Archives de catégorie : Editoriaux

Heureux au service des autres

Dans sa lettre apostolique, La Joie de l’Evangile, le pape François disait éprouver « une immense gratitude pour l’engagement de toutes les personnes qui travaillent dans l’Église… Je dois dire en premier lieu et en toute justice, que l’apport de l’Église dans le monde actuel est immense » (§76). Laissez-nous vous dire également notre gratitude pour tout ce qu’en tant que chrétien vous avez apporté cette année aux hommes de notre temps, que ce soit par votre investissement dans la paroisse ou simplement par votre vie chrétienne dans votre famille et le monde.

Le jeudi saint, le Seigneur lavait les pieds de ses disciples, en signe du service qui donnait sens à toute sa mission et il exhortait les apôtres à faire de même pour entrer dans son bonheur : « heureux êtes-vous si vous le faites ». Servir les autres au nom du Christ, c’est leur apporter plus que notre aide. C’est leur donner la Vie dont ils ont besoin en vérité.  « La joie de l’Évangile remplit le cœur et toute la vie de ceux qui rencontrent Jésus. Ceux qui se laissent sauver par lui sont libérés du péché, de la tristesse, du vide intérieur, de l’isolement. Avec Jésus Christ la joie naît et renaît toujours. Dans cette Exhortation je désire m’adresser aux fidèles chrétiens, pour les inviter à une nouvelle étape évangélisatrice marquée par cette joie » (§1).

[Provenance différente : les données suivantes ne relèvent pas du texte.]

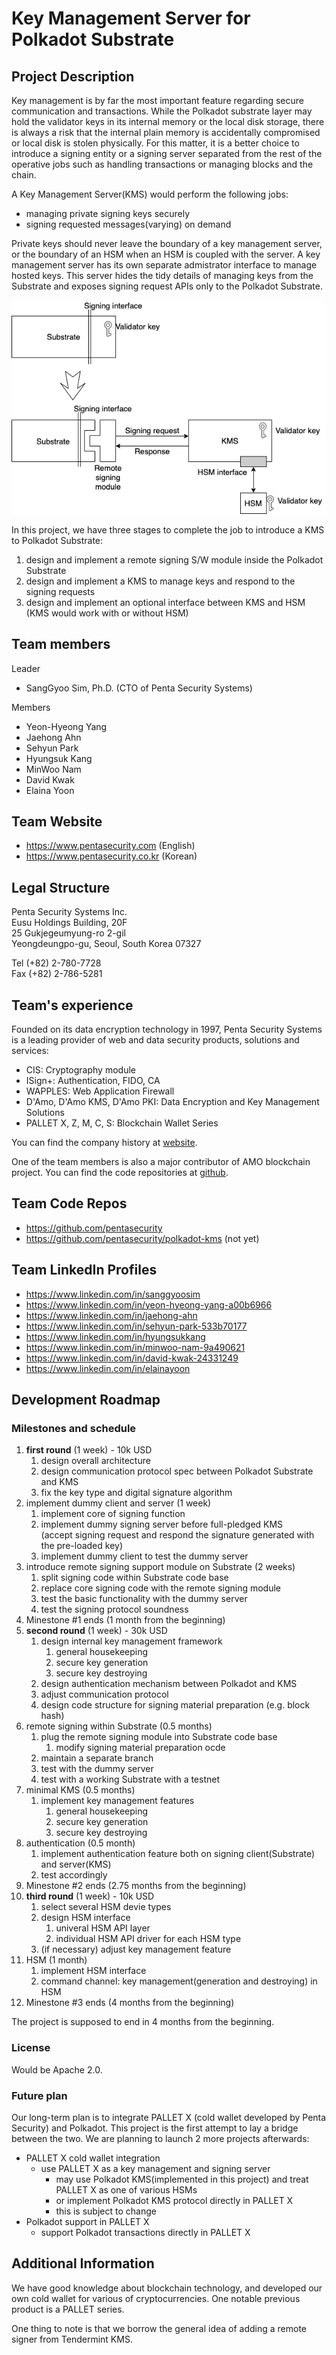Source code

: # Key Management Server for Polkadot Substrate

## Project Description
Key management is by far the most important feature regarding secure
communication and transactions. While the Polkadot substrate layer may hold the
validator keys in its internal memory or the local disk storage, there is
always a risk that the internal plain memory is accidentally compromised or
local disk is stolen physically. For this matter, it is a better choice to
introduce a signing entity or a signing server separated from the rest of the
operative jobs such as handling transactions or managing blocks and the chain.

A Key Management Server(KMS) would perform the following jobs:
- managing private signing keys securely
- signing requested messages(varying) on demand

Private keys should never leave the boundary of a key management server, or the
boundary of an HSM when an HSM is coupled with the server. A key management
server has its own separate admistrator interface to manage hosted keys. This
server hides the tidy details of managing keys from the Substrate and exposes
signing request APIs only to the Polkadot Substrate.

![proposed architecture](polkadot_kms.png)

In this project, we have three stages to complete the job to introduce a KMS to
Polkadot Substrate:
1. design and implement a remote signing S/W module inside the Polkadot
   Substrate
1. design and implement a KMS to manage keys and respond to the signing
   requests
1. design and implement an optional interface between KMS and HSM (KMS would
   work with or without HSM)

## Team members
Leader
* SangGyoo Sim, Ph.D. (CTO of Penta Security Systems)

Members
* Yeon-Hyeong Yang
* Jaehong Ahn
* Sehyun Park
* Hyungsuk Kang
* MinWoo Nam
* David Kwak
* Elaina Yoon

## Team Website	
* https://www.pentasecurity.com (English)
* https://www.pentasecurity.co.kr (Korean)

## Legal Structure 
Penta Security Systems Inc.<br/>
Eusu Holdings Building, 20F<br/>
25 Gukjegeumyung-ro 2-gil<br/>
Yeongdeungpo-gu, Seoul, South Korea 07327<br/>

Tel (+82) 2-780-7728<br/>
Fax (+82) 2-786-5281<br/>

## Team's experience
Founded on its data encryption technology in 1997, Penta Security Systems is a
leading provider of web and data security products, solutions and services:
* CIS: Cryptography module
* ISign+: Authentication, FIDO, CA
* WAPPLES: Web Application Firewall
* D'Amo, D'Amo KMS, D'Amo PKI: Data Encryption and Key Management Solutions
* PALLET X, Z, M, C, S: Blockchain Wallet Series

You can find the company history at
[website](https://www.pentasecurity.com/company/about-us/penta-security-history/).

One of the team members is also a major contributor of AMO blockchain project.
You can find the code repositories at [github](https://github.com/amolabs).

## Team Code Repos
* https://github.com/pentasecurity
* https://github.com/pentasecurity/polkadot-kms (not yet)

## Team LinkedIn Profiles
* https://www.linkedin.com/in/sanggyoosim
* https://www.linkedin.com/in/yeon-hyeong-yang-a00b6966
* https://www.linkedin.com/in/jaehong-ahn
* https://www.linkedin.com/in/sehyun-park-533b70177
* https://www.linkedin.com/in/hyungsukkang
* https://www.linkedin.com/in/minwoo-nam-9a490621
* https://www.linkedin.com/in/david-kwak-24331249
* https://www.linkedin.com/in/elainayoon

## Development Roadmap
### Milestones and schedule
1. **first round** (1 week) - 10k USD
    1. design overall architecture
    1. design communication protocol spec between Polkadot Substrate and KMS
    1. fix the key type and digital signature algorithm
1. implement dummy client and server (1 week)
    1. implement core of signing function
    1. implement dummy signing server before full-pledged KMS<br/>
       (accept signing request and respond the signature generated with the
       pre-loaded key)
    1. implement dummy client to test the dummy server
1. introduce remote signing support module on Substrate (2 weeks)
    1. split signing code within Substrate code base
    1. replace core signing code with the remote signing module
    1. test the basic functionality with the dummy server
    1. test the signing protocol soundness
1. Minestone #1 ends (1 month from the beginning)
1. **second round** (1 week) - 30k USD
    1. design internal key management framework
        1. general housekeeping
        1. secure key generation
        1. secure key destroying
    1. design authentication mechanism between Polkadot and KMS
    1. adjust communication protocol
    1. design code structure for signing material preparation (e.g. block hash)
1. remote signing within Substrate (0.5 months)
    1. plug the remote signing module into Substrate code base
        1. modify signing material preparation ocde
    1. maintain a separate branch
    1. test with the dummy server
    1. test with a working Substrate with a testnet
1. minimal KMS (0.5 months)
    1. implement key management features
        1. general housekeeping
        1. secure key generation
        1. secure key destroying
1. authentication (0.5 month)
    1. implement authentication feature both on signing client(Substrate) and
       server(KMS)
    1. test accordingly
1. Minestone #2 ends (2.75 months from the beginning)
1. **third round** (1 week) - 10k USD
    1. select several HSM devie types
    1. design HSM interface
        1. univeral HSM API layer
        1. individual HSM API driver for each HSM type
    1. (if necessary) adjust key management feature
1. HSM (1 month)
    1. implement HSM interface
    1. command channel: key management(generation and destroying) in HSM
1. Minestone #3 ends (4 months from the beginning)

The project is supposed to end in 4 months from the beginning.

### License
Would be Apache 2.0.

### Future plan
Our long-term plan is to integrate PALLET X (cold wallet developed by Penta
Security) and Polkadot. This project is the first attempt to lay a bridge
between the two. We are planning to launch 2 more projects afterwards:
- PALLET X cold wallet integration
    - use PALLET X as a key management and signing server
        - may use Polkadot KMS(implemented in this project) and treat PALLET X
          as one of various HSMs
        - or implement Polkadot KMS protocol directly in PALLET X
        - this is subject to change
- Polkadot support in PALLET X
    - support Polkadot transactions directly in PALLET X

## Additional Information
We have good knowledge about blockchain technology, and developed our own cold
wallet for various of cryptocurrencies. One notable previous product is a
PALLET series.

One thing to note is that we borrow the general idea of adding a remote signer from Tendermint KMS.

Pour évangéliser dans la joie, le pape indiquait entre autres une piste plus particulièrement intéressante alors que nous préparons nos vacances : la nécessité de développer une spiritualité missionnaire caractérisée par le fait « de donner sa vie pour les autres et pour la mission » dans un « enthousiasme missionnaire » (§80). Et ainsi à lutter contre la culture mondialisée qui produit une préoccupation exagérée pour sauvegarder des espaces personnels d’autonomie et de détente, comme des lieux où l’on se réalise vraiment (les loisirs). Toutes les autres tâches, y compris les activités de notre devoir d’état étant alors perçues comme un simple appendice de la vie, plutôt que comme le lieu de réalisation de notre vie. D’où une question : comment notre activité, quoi que nous fassions, loisirs compris, les tâches de notre devoir d’état, vécues de façon missionnaire, nous font réellement vivre ?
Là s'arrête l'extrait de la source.